風嵐侘助 その5
5月12日
午後5時、俺は公園にいた。もちろん1人じゃない、15人ぐらいの不良に周りを囲まれている。まったく、冗談じゃねぇぞ・・・。
「ハァ・・・、あのな、テメェら、喧嘩を売る相手を間違えてるぜ?俺みたいな一般市民を囲んだって何も出てきやしねぇよ。さぁ、そこを退け。」
なるべく丁重に、面倒なことにならないように言葉を選ぶ。下手に出るのは少々、いや、かなり癪に触るが、致し方あるまい。俺が相手の返事を待たずに歩き出すと、不良たちは僅かに距離を詰めてきた。コイツら、何だ・・・?
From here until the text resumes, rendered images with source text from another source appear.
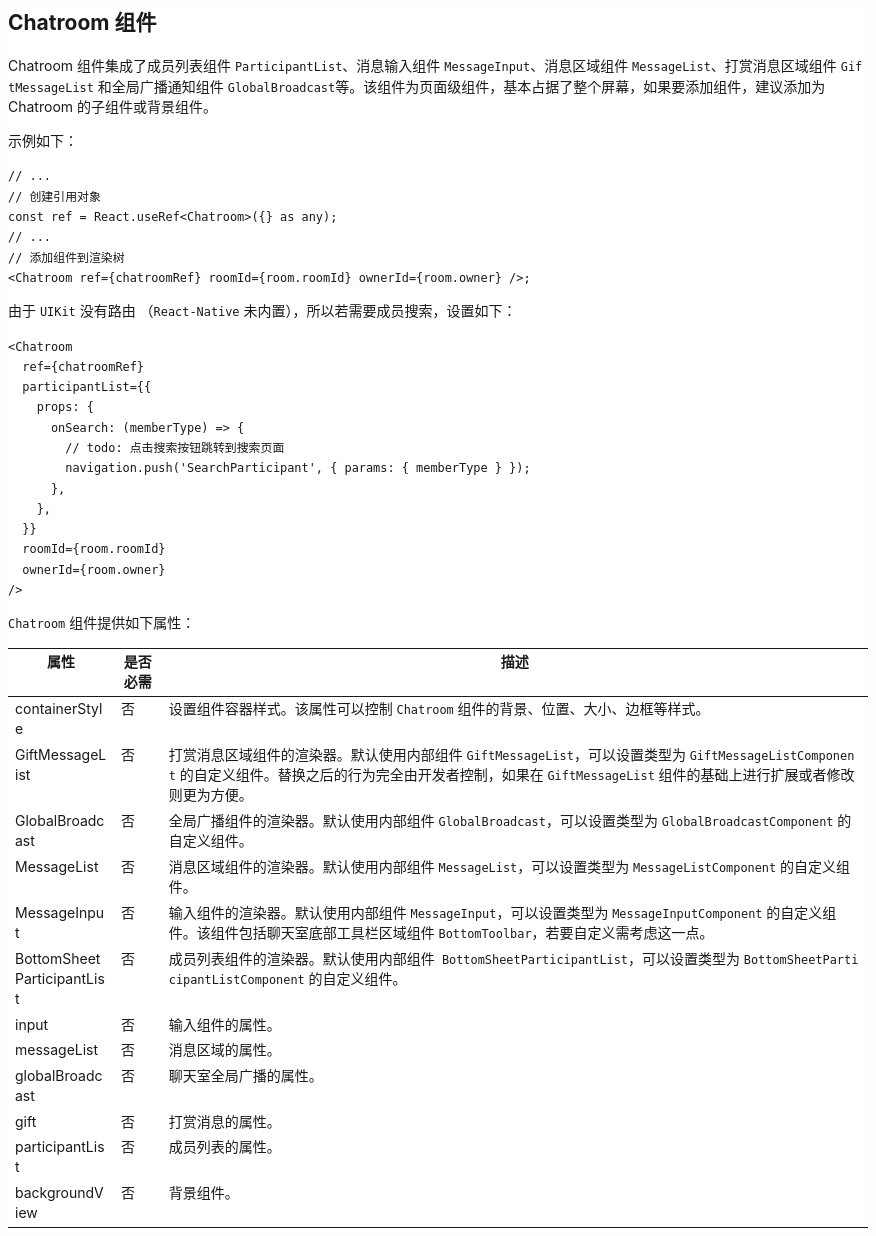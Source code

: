 ## Chatroom 组件

Chatroom 组件集成了成员列表组件 `ParticipantList`、消息输入组件 `MessageInput`、消息区域组件 `MessageList`、打赏消息区域组件 `GiftMessageList` 和全局广播通知组件 `GlobalBroadcast`等。该组件为页面级组件，基本占据了整个屏幕，如果要添加组件，建议添加为 Chatroom 的子组件或背景组件。

示例如下：

```typescriptx
// ...
// 创建引用对象
const ref = React.useRef<Chatroom>({} as any);
// ...
// 添加组件到渲染树
<Chatroom ref={chatroomRef} roomId={room.roomId} ownerId={room.owner} />;
```

由于 `UIKit` 没有路由 （`React-Native` 未内置），所以若需要成员搜索，设置如下：

```typescriptx
<Chatroom
  ref={chatroomRef}
  participantList={{
    props: {
      onSearch: (memberType) => {
        // todo: 点击搜索按钮跳转到搜索页面
        navigation.push('SearchParticipant', { params: { memberType } });
      },
    },
  }}
  roomId={room.roomId}
  ownerId={room.owner}
/>
```

`Chatroom` 组件提供如下属性：

| 属性                       | 是否必需 | 描述                                                |
| -------------------------- | -------- | ---------------------------------------------------- |
| containerStyle             | 否     | 设置组件容器样式。该属性可以控制 `Chatroom` 组件的背景、位置、大小、边框等样式。 |
| GiftMessageList            | 否     | 打赏消息区域组件的渲染器。默认使用内部组件 `GiftMessageList`，可以设置类型为 `GiftMessageListComponent` 的自定义组件。替换之后的行为完全由开发者控制，如果在 `GiftMessageList` 组件的基础上进行扩展或者修改则更为方便。  |
| GlobalBroadcast            | 否     | 全局广播组件的渲染器。默认使用内部组件 `GlobalBroadcast`，可以设置类型为 `GlobalBroadcastComponent` 的自定义组件。   |
| MessageList                | 否     | 消息区域组件的渲染器。默认使用内部组件 `MessageList`，可以设置类型为 `MessageListComponent` 的自定义组件。    |
| MessageInput               | 否     | 输入组件的渲染器。默认使用内部组件 `MessageInput`，可以设置类型为 `MessageInputComponent` 的自定义组件。该组件包括聊天室底部工具栏区域组件 `BottomToolbar`，若要自定义需考虑这一点。  |
| BottomSheetParticipantList | 否     | 成员列表组件的渲染器。默认使用内部组件` BottomSheetParticipantList`，可以设置类型为 `BottomSheetParticipantListComponent` 的自定义组件。|
| input                      | 否     | 输入组件的属性。  |
| messageList                | 否     | 消息区域的属性。  |
| globalBroadcast            | 否     | 聊天室全局广播的属性。 |
| gift                       | 否     | 打赏消息的属性。|
| participantList            | 否     | 成员列表的属性。   |
| backgroundView             | 否     | 背景组件。   |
「お前、風嵐侘助だろう?お前に恨みはないが、ちょっと来てもらおうか。ついでに少しばかり痛い目にも遭ってもらうことになるが、覚悟はいいか?」
金髪の男がそう言った瞬間、2人の不良が襲いかかってきた。2人とも鉄パイプを持っている。チッ、問答無用ってことか!
「そういうことなら、容赦はしねぇぜ!」
降りおろされた鉄パイプを掴み、同時に鳩尾に蹴りを食らわす。手の力が抜けた隙を突いてそれを奪い取り、襲ってきたもう一人の不良の太腿目掛けてフルスイングした。完璧な手応えと共に鉄パイプがめり込み、不良が叫びながら倒れ込んだ。
ド素人が、頭を狙われなかっただけ有難いと思えよ。久しぶりの喧嘩に血の滾りを感じていると、最初に蹴り飛ばした奴が起き上がろうとしていた。へぇ、なかなか根性があるじゃないか。俺はそいつの顔面に蹴りを入れ、再び起き上がらないように背中を踏み付けて地面に這い蹲らせた。
「こうなっちまえば戦争しかないだろう?おい、次はどいつの番だ?誰でもいいから早く掛かってこいよ、どうせ全員潰しちまうんだから。それと、先に言っておくが、この喧嘩はテメェらが吹っ掛けてきたもんだ。文句は言うんじゃねぇぞ・・・!さぁ、来いやぁ!」
俺の怒号に数人の不良がたじろいだが、さっきの金髪を含め、他の奴らからはまだまだ殺気をビシビシ感じる。イイねぇ、それでこそ、殺り甲斐もあるってもんだ。まぁ、この程度の威嚇でブルっちまうような奴に、興味は無いけどな。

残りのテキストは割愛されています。